ASSIGNMENT: Because the material must match the original, reproduce every line of it exactly.

_ _ _ _ _ _ _

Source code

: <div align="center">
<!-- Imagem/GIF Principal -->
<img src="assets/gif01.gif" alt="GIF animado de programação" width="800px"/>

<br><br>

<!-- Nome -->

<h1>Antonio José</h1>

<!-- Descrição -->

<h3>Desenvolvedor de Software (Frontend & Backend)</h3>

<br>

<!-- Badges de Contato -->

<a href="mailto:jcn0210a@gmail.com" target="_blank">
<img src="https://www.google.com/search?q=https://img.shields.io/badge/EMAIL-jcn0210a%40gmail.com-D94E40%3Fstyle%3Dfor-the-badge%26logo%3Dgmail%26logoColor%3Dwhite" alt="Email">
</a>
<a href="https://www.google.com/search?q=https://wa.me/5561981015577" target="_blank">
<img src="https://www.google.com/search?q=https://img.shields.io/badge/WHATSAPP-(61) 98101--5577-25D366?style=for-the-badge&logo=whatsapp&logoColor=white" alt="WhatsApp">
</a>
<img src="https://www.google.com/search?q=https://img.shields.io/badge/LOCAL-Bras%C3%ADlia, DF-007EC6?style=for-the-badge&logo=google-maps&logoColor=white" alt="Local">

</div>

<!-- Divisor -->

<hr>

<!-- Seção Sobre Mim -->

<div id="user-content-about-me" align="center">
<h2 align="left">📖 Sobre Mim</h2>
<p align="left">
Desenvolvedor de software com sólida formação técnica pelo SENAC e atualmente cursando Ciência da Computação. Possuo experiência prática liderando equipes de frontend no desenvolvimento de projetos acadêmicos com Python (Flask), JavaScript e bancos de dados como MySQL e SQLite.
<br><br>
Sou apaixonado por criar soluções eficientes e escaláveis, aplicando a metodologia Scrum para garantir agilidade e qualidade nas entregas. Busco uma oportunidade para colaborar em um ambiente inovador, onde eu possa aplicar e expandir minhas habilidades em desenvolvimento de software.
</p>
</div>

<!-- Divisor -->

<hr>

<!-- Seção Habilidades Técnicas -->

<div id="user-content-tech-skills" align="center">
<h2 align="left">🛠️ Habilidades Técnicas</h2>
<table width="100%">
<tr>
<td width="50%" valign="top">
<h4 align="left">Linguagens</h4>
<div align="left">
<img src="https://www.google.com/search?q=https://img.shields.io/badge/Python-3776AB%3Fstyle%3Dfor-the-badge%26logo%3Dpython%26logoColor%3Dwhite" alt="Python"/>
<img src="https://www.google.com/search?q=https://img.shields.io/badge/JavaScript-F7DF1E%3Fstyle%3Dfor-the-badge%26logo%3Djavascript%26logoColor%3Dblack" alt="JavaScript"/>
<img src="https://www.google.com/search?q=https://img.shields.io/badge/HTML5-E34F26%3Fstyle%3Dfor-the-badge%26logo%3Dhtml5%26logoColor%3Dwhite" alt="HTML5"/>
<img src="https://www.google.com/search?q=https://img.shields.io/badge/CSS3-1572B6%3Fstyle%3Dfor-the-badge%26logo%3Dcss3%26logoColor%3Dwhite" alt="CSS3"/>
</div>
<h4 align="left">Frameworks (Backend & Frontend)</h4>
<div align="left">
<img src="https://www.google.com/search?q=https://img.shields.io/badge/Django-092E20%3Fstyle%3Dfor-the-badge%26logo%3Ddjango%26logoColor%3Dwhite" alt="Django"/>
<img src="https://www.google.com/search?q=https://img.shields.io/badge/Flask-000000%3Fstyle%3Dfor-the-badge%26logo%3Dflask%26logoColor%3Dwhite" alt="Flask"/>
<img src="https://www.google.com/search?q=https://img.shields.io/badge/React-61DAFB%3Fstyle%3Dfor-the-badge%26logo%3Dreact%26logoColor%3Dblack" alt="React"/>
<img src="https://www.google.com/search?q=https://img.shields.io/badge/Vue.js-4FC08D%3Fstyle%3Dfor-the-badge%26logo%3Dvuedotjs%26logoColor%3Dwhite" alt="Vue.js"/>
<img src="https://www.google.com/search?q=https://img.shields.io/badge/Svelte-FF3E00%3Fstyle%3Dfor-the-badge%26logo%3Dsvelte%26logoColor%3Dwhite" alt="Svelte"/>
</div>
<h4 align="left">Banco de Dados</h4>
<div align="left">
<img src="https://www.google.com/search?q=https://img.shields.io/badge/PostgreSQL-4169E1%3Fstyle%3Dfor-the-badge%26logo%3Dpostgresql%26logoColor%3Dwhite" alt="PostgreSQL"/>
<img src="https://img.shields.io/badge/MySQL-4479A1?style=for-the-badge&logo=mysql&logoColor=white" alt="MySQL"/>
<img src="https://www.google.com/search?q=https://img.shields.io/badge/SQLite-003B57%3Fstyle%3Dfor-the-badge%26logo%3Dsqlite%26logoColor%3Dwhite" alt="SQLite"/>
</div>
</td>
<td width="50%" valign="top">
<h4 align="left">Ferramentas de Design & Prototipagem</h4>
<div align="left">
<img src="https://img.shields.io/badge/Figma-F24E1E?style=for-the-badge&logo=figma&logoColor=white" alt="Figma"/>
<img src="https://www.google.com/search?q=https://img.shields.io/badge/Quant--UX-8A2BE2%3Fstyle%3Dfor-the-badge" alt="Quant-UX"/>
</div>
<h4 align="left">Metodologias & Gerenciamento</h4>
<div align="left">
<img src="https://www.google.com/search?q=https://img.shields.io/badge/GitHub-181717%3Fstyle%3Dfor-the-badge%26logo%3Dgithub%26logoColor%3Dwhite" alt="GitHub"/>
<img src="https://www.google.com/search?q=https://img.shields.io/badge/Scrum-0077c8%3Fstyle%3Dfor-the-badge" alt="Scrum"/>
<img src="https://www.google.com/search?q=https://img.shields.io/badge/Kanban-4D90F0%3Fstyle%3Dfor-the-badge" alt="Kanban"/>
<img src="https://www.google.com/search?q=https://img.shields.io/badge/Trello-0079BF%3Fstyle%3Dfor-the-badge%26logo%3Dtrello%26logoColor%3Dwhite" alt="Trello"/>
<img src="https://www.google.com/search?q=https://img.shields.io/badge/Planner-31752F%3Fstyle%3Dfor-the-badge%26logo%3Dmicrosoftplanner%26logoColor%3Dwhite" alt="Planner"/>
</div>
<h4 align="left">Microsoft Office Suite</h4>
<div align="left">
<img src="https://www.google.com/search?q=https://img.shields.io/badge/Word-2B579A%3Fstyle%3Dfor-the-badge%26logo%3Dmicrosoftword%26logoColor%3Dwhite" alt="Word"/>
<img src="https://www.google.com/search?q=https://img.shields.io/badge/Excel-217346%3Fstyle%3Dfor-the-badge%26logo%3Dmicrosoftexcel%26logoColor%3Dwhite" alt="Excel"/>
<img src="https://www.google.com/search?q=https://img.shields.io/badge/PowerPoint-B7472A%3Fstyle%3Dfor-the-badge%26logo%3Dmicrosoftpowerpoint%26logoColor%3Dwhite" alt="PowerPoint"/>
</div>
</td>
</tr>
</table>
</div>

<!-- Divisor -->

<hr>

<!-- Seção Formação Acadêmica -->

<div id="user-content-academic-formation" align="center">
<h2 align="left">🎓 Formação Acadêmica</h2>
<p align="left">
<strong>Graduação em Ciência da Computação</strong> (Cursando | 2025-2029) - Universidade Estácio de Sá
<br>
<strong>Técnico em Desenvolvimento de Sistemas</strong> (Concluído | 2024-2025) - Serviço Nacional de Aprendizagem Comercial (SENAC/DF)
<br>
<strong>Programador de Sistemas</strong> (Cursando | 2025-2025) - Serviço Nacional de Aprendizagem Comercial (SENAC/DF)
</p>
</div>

_ _ _ _ _ _ _

TASK OUTPUT:
Source code

: <div align="center">
<!-- Imagem/GIF Principal -->
<img src="assets/gif01.gif" alt="GIF animado de programação" width="800px"/>

<br><br>

<!-- Nome -->

<h1>Antonio José</h1>

<!-- Descrição -->

<h3>Desenvolvedor de Software (Frontend & Backend)</h3>

<br>

<!-- Badges de Contato -->

<a href="mailto:jcn0210a@gmail.com" target="_blank">
<img src="https://www.google.com/search?q=https://img.shields.io/badge/EMAIL-jcn0210a%40gmail.com-D94E40%3Fstyle%3Dfor-the-badge%26logo%3Dgmail%26logoColor%3Dwhite" alt="Email">
</a>
<a href="https://www.google.com/search?q=https://wa.me/5561981015577" target="_blank">
<img src="https://www.google.com/search?q=https://img.shields.io/badge/WHATSAPP-(61) 98101--5577-25D366?style=for-the-badge&logo=whatsapp&logoColor=white" alt="WhatsApp">
</a>
<img src="https://www.google.com/search?q=https://img.shields.io/badge/LOCAL-Bras%C3%ADlia, DF-007EC6?style=for-the-badge&logo=google-maps&logoColor=white" alt="Local">

</div>

<!-- Divisor -->

<hr>

<!-- Seção Sobre Mim -->

<div id="user-content-about-me" align="center">
<h2 align="left">📖 Sobre Mim</h2>
<p align="left">
Desenvolvedor de software com sólida formação técnica pelo SENAC e atualmente cursando Ciência da Computação. Possuo experiência prática liderando equipes de frontend no desenvolvimento de projetos acadêmicos com Python (Flask), JavaScript e bancos de dados como MySQL e SQLite.
<br><br>
Sou apaixonado por criar soluções eficientes e escaláveis, aplicando a metodologia Scrum para garantir agilidade e qualidade nas entregas. Busco uma oportunidade para colaborar em um ambiente inovador, onde eu possa aplicar e expandir minhas habilidades em desenvolvimento de software.
</p>
</div>

<!-- Divisor -->

<hr>

<!-- Seção Habilidades Técnicas -->

<div id="user-content-tech-skills" align="center">
<h2 align="left">🛠️ Habilidades Técnicas</h2>
<table width="100%">
<tr>
<td width="50%" valign="top">
<h4 align="left">Linguagens</h4>
<div align="left">
<img src="https://www.google.com/search?q=https://img.shields.io/badge/Python-3776AB%3Fstyle%3Dfor-the-badge%26logo%3Dpython%26logoColor%3Dwhite" alt="Python"/>
<img src="https://www.google.com/search?q=https://img.shields.io/badge/JavaScript-F7DF1E%3Fstyle%3Dfor-the-badge%26logo%3Djavascript%26logoColor%3Dblack" alt="JavaScript"/>
<img src="https://www.google.com/search?q=https://img.shields.io/badge/HTML5-E34F26%3Fstyle%3Dfor-the-badge%26logo%3Dhtml5%26logoColor%3Dwhite" alt="HTML5"/>
<img src="https://www.google.com/search?q=https://img.shields.io/badge/CSS3-1572B6%3Fstyle%3Dfor-the-badge%26logo%3Dcss3%26logoColor%3Dwhite" alt="CSS3"/>
</div>
<h4 align="left">Frameworks (Backend & Frontend)</h4>
<div align="left">
<img src="https://www.google.com/search?q=https://img.shields.io/badge/Django-092E20%3Fstyle%3Dfor-the-badge%26logo%3Ddjango%26logoColor%3Dwhite" alt="Django"/>
<img src="https://www.google.com/search?q=https://img.shields.io/badge/Flask-000000%3Fstyle%3Dfor-the-badge%26logo%3Dflask%26logoColor%3Dwhite" alt="Flask"/>
<img src="https://www.google.com/search?q=https://img.shields.io/badge/React-61DAFB%3Fstyle%3Dfor-the-badge%26logo%3Dreact%26logoColor%3Dblack" alt="React"/>
<img src="https://www.google.com/search?q=https://img.shields.io/badge/Vue.js-4FC08D%3Fstyle%3Dfor-the-badge%26logo%3Dvuedotjs%26logoColor%3Dwhite" alt="Vue.js"/>
<img src="https://www.google.com/search?q=https://img.shields.io/badge/Svelte-FF3E00%3Fstyle%3Dfor-the-badge%26logo%3Dsvelte%26logoColor%3Dwhite" alt="Svelte"/>
</div>
<h4 align="left">Banco de Dados</h4>
<div align="left">
<img src="https://www.google.com/search?q=https://img.shields.io/badge/PostgreSQL-4169E1%3Fstyle%3Dfor-the-badge%26logo%3Dpostgresql%26logoColor%3Dwhite" alt="PostgreSQL"/>
<img src="https://img.shields.io/badge/MySQL-4479A1?style=for-the-badge&logo=mysql&logoColor=white" alt="MySQL"/>
<img src="https://www.google.com/search?q=https://img.shields.io/badge/SQLite-003B57%3Fstyle%3Dfor-the-badge%26logo%3Dsqlite%26logoColor%3Dwhite" alt="SQLite"/>
</div>
</td>
<td width="50%" valign="top">
<h4 align="left">Ferramentas de Design & Prototipagem</h4>
<div align="left">
<img src="https://img.shields.io/badge/Figma-F24E1E?style=for-the-badge&logo=figma&logoColor=white" alt="Figma"/>
<img src="https://www.google.com/search?q=https://img.shields.io/badge/Quant--UX-8A2BE2%3Fstyle%3Dfor-the-badge" alt="Quant-UX"/>
</div>
<h4 align="left">Metodologias & Gerenciamento</h4>
<div align="left">
<img src="https://www.google.com/search?q=https://img.shields.io/badge/GitHub-181717%3Fstyle%3Dfor-the-badge%26logo%3Dgithub%26logoColor%3Dwhite" alt="GitHub"/>
<img src="https://www.google.com/search?q=https://img.shields.io/badge/Scrum-0077c8%3Fstyle%3Dfor-the-badge" alt="Scrum"/>
<img src="https://www.google.com/search?q=https://img.shields.io/badge/Kanban-4D90F0%3Fstyle%3Dfor-the-badge" alt="Kanban"/>
<img src="https://www.google.com/search?q=https://img.shields.io/badge/Trello-0079BF%3Fstyle%3Dfor-the-badge%26logo%3Dtrello%26logoColor%3Dwhite" alt="Trello"/>
<img src="https://www.google.com/search?q=https://img.shields.io/badge/Planner-31752F%3Fstyle%3Dfor-the-badge%26logo%3Dmicrosoftplanner%26logoColor%3Dwhite" alt="Planner"/>
</div>
<h4 align="left">Microsoft Office Suite</h4>
<div align="left">
<img src="https://www.google.com/search?q=https://img.shields.io/badge/Word-2B579A%3Fstyle%3Dfor-the-badge%26logo%3Dmicrosoftword%26logoColor%3Dwhite" alt="Word"/>
<img src="https://www.google.com/search?q=https://img.shields.io/badge/Excel-217346%3Fstyle%3Dfor-the-badge%26logo%3Dmicrosoftexcel%26logoColor%3Dwhite" alt="Excel"/>
<img src="https://www.google.com/search?q=https://img.shields.io/badge/PowerPoint-B7472A%3Fstyle%3Dfor-the-badge%26logo%3Dmicrosoftpowerpoint%26logoColor%3Dwhite" alt="PowerPoint"/>
</div>
</td>
</tr>
</table>
</div>

<!-- Divisor -->

<hr>

<!-- Seção Formação Acadêmica -->

<div id="user-content-academic-formation" align="center">
<h2 align="left">🎓 Formação Acadêmica</h2>
<p align="left">
<strong>Graduação em Ciência da Computação</strong> (Cursando | 2025-2029) - Universidade Estácio de Sá
<br>
<strong>Técnico em Desenvolvimento de Sistemas</strong> (Concluído | 2024-2025) - Serviço Nacional de Aprendizagem Comercial (SENAC/DF)
<br>
<strong>Programador de Sistemas</strong> (Cursando | 2025-2025) - Serviço Nacional de Aprendizagem Comercial (SENAC/DF)
</p>
</div>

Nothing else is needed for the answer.